* _TO DO_
Every line between the top of the data below and the line with "### Models & ML Frameworks", both ends included, must be retyped exactly.

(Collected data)
------------------------------------------------

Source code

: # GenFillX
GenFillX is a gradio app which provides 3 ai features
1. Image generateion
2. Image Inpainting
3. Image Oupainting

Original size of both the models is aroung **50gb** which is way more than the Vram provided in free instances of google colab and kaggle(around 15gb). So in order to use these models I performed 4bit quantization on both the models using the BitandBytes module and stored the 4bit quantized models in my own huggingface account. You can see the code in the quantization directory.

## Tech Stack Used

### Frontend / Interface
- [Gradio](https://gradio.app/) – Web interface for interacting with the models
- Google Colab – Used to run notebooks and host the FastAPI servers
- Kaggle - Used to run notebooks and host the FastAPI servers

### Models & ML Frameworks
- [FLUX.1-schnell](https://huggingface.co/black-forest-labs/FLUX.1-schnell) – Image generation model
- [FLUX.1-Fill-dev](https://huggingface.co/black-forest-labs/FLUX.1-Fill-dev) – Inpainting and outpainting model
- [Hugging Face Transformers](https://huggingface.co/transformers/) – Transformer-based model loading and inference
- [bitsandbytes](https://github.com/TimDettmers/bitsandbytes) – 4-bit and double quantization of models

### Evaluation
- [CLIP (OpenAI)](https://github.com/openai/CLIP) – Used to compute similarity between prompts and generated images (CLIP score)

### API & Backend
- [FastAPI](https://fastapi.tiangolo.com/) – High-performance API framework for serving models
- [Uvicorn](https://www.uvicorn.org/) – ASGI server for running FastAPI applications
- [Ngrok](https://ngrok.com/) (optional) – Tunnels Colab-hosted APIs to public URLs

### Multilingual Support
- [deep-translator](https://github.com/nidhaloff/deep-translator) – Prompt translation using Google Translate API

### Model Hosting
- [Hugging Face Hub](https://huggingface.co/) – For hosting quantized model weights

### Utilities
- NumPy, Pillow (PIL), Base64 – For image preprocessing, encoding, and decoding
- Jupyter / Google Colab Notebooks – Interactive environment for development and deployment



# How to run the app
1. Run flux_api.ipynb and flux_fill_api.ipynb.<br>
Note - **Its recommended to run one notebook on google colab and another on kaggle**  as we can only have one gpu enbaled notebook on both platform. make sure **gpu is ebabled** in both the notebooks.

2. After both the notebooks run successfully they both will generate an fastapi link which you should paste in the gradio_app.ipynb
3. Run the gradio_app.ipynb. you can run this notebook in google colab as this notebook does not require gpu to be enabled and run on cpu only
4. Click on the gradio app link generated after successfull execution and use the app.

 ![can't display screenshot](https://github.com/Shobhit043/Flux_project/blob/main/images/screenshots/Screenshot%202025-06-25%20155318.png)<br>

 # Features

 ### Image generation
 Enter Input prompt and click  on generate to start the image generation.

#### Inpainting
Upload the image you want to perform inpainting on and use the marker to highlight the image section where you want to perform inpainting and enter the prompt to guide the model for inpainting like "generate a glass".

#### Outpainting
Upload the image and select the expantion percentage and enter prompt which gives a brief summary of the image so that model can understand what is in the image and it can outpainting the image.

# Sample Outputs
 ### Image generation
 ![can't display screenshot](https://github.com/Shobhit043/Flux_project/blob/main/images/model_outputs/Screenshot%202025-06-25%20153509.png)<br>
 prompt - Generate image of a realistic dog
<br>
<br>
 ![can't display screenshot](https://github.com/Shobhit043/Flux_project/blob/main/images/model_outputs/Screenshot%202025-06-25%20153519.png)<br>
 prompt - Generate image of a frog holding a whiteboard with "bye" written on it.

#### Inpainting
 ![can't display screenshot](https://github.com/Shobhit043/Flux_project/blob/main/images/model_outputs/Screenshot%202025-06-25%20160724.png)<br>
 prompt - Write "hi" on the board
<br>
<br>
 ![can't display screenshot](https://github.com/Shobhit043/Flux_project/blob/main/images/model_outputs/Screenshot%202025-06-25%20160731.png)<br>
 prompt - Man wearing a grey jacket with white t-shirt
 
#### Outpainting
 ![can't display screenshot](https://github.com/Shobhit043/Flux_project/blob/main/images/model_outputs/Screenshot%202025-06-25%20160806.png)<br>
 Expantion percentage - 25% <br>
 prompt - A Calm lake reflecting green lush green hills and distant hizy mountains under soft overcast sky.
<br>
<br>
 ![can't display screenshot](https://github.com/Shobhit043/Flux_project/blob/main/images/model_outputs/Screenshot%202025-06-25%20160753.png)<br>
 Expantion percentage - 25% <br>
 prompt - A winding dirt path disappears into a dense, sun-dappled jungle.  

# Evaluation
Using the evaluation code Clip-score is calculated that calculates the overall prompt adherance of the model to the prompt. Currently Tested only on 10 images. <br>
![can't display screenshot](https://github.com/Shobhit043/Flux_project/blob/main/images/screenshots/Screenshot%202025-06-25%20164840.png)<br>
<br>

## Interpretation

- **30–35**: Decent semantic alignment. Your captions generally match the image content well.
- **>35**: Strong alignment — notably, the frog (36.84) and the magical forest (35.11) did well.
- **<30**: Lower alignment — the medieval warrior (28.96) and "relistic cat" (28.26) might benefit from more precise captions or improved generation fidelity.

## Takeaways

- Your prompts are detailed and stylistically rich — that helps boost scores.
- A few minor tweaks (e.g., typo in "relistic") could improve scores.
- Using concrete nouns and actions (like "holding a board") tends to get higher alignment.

------------------------------------------------

* _SOLUTION TO THE EXERCISE_
Source code

: # GenFillX
GenFillX is a gradio app which provides 3 ai features
1. Image generateion
2. Image Inpainting
3. Image Oupainting

Original size of both the models is aroung **50gb** which is way more than the Vram provided in free instances of google colab and kaggle(around 15gb). So in order to use these models I performed 4bit quantization on both the models using the BitandBytes module and stored the 4bit quantized models in my own huggingface account. You can see the code in the quantization directory.

## Tech Stack Used

### Frontend / Interface
- [Gradio](https://gradio.app/) – Web interface for interacting with the models
- Google Colab – Used to run notebooks and host the FastAPI servers
- Kaggle - Used to run notebooks and host the FastAPI servers

### Models & ML Frameworks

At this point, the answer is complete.